Accidents du travail

 

Reste un enjeu oublié dans l’opposition entre l’apprentissage et le lycée professionnel : la protection des jeunes face aux accidents du travail. « La dangerosité de l’entreprise, plus on est jeunes, moins on est enclins à y répondre ou à se protéger. Le jeune est beaucoup moins protégé que l’adulte en entreprise », argumente Catherine Prinz. Exposition à des produits dangereux, manipulation de machines et d’outils à risques, violences sexistes et sexuelles au travail… « On manque de chiffres sur ces phénomènes. Or, on a des témoignages de jeunes qui remontent », s’inquiète la responsable syndicale.

« J’ai refusé de céder aux avances de mon patron d’apprentissage. J’ai été accusée de faute grave 15 jours plus tard avec souhait de licenciement », racontait l’une des témoins de la 14e enquête sur la perception des discriminations dans l’emploi, publiée fin 2021 par la Défenseure des droits et l’Organisation internationale du travail (OIT) consacrée à la jeunesse, particulièrement concernée par la problématique.
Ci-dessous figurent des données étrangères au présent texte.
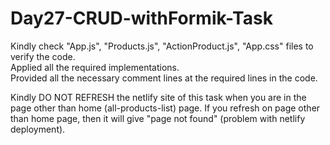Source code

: # Day27-CRUD-withFormik-Task
Kindly check "App.js", "Products.js", "ActionProduct.js", "App.css" files to verify the code.    
Applied all the required implementations.   
Provided all the necessary comment lines at the required lines in the code.   
    
Kindly DO NOT REFRESH the netlify site of this task when you are in the page other than home (all-products-list) page. If you refresh on page other than home page, then it will give "page not found" (problem with netlify deployment).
En délivrant des enseignements généraux et techniques avant la plongée dans le monde de l’entreprise, le lycée professionnel armerait mieux les jeunes, défendent les responsables syndicaux. « L’Éducation nationale forme les jeunes à la citoyenneté, donc aussi à la législation, aux enjeux du droit », affirme également Christian Sauce. « Quelle formation au monde du travail veut-on pour nos enfants ? »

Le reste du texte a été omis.